__TASK REQUIREMENTS__: Using the material that follows, output exactly the lines from the one containing "change animates material" through the one containing "completely contrasting second process.", with both ends kept.

__PROVIDED INFORMATION__:
=== Begin Enclosure ===
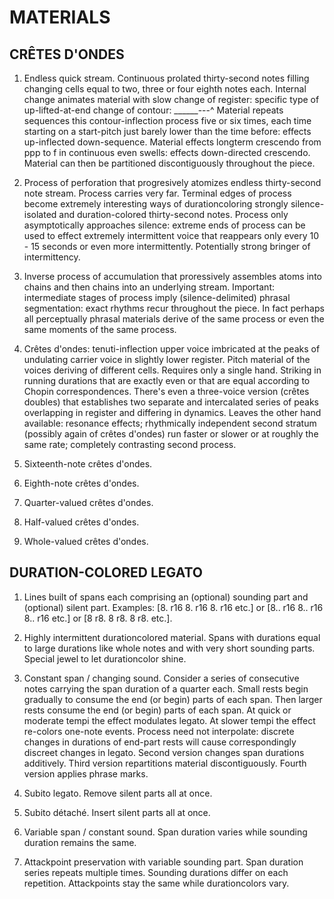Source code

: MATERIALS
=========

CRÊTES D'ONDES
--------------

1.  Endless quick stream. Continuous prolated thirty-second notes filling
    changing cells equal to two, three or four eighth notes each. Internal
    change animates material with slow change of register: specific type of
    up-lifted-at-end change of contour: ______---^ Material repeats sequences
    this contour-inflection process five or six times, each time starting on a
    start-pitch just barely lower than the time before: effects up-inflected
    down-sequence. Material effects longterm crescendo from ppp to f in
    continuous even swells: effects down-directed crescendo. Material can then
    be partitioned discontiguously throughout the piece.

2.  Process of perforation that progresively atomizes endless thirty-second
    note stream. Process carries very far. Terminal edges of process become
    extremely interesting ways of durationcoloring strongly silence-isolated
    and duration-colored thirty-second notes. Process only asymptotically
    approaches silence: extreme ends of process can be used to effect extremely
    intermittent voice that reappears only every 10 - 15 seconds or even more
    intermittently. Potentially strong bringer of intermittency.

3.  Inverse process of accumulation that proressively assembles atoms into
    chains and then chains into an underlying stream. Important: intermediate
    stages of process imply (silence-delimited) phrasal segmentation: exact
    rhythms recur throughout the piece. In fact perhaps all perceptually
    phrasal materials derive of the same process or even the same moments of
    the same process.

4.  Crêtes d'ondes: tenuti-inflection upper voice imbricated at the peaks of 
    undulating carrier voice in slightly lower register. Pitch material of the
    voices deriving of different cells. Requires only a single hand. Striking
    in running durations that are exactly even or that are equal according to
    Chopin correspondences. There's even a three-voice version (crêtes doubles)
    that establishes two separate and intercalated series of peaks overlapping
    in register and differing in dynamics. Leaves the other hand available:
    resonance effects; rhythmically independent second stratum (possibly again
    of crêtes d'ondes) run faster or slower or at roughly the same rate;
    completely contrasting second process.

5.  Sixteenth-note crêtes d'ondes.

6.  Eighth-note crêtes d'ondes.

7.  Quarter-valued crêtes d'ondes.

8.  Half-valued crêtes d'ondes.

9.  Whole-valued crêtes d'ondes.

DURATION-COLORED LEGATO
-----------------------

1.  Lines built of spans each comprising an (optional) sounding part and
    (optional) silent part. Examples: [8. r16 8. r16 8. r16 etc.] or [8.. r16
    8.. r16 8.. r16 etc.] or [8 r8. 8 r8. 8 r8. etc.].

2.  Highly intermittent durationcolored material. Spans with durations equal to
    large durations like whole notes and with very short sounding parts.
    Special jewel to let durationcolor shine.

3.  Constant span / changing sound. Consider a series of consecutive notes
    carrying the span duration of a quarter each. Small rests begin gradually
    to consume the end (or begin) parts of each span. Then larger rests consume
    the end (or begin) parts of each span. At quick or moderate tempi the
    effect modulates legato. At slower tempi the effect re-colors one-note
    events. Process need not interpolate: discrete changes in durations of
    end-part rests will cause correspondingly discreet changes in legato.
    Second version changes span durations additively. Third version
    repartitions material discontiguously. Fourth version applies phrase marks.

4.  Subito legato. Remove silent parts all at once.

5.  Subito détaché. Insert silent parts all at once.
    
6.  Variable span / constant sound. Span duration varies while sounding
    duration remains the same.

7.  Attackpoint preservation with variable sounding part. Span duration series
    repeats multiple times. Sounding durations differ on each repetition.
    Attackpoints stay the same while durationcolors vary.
=== End Enclosure ===
__ANSWER FOR THE TASK__:
    change animates material with slow change of register: specific type of
    up-lifted-at-end change of contour: ______---^ Material repeats sequences
    this contour-inflection process five or six times, each time starting on a
    start-pitch just barely lower than the time before: effects up-inflected
    down-sequence. Material effects longterm crescendo from ppp to f in
    continuous even swells: effects down-directed crescendo. Material can then
    be partitioned discontiguously throughout the piece.

2.  Process of perforation that progresively atomizes endless thirty-second
    note stream. Process carries very far. Terminal edges of process become
    extremely interesting ways of durationcoloring strongly silence-isolated
    and duration-colored thirty-second notes. Process only asymptotically
    approaches silence: extreme ends of process can be used to effect extremely
    intermittent voice that reappears only every 10 - 15 seconds or even more
    intermittently. Potentially strong bringer of intermittency.

3.  Inverse process of accumulation that proressively assembles atoms into
    chains and then chains into an underlying stream. Important: intermediate
    stages of process imply (silence-delimited) phrasal segmentation: exact
    rhythms recur throughout the piece. In fact perhaps all perceptually
    phrasal materials derive of the same process or even the same moments of
    the same process.

4.  Crêtes d'ondes: tenuti-inflection upper voice imbricated at the peaks of 
    undulating carrier voice in slightly lower register. Pitch material of the
    voices deriving of different cells. Requires only a single hand. Striking
    in running durations that are exactly even or that are equal according to
    Chopin correspondences. There's even a three-voice version (crêtes doubles)
    that establishes two separate and intercalated series of peaks overlapping
    in register and differing in dynamics. Leaves the other hand available:
    resonance effects; rhythmically independent second stratum (possibly again
    of crêtes d'ondes) run faster or slower or at roughly the same rate;
    completely contrasting second process.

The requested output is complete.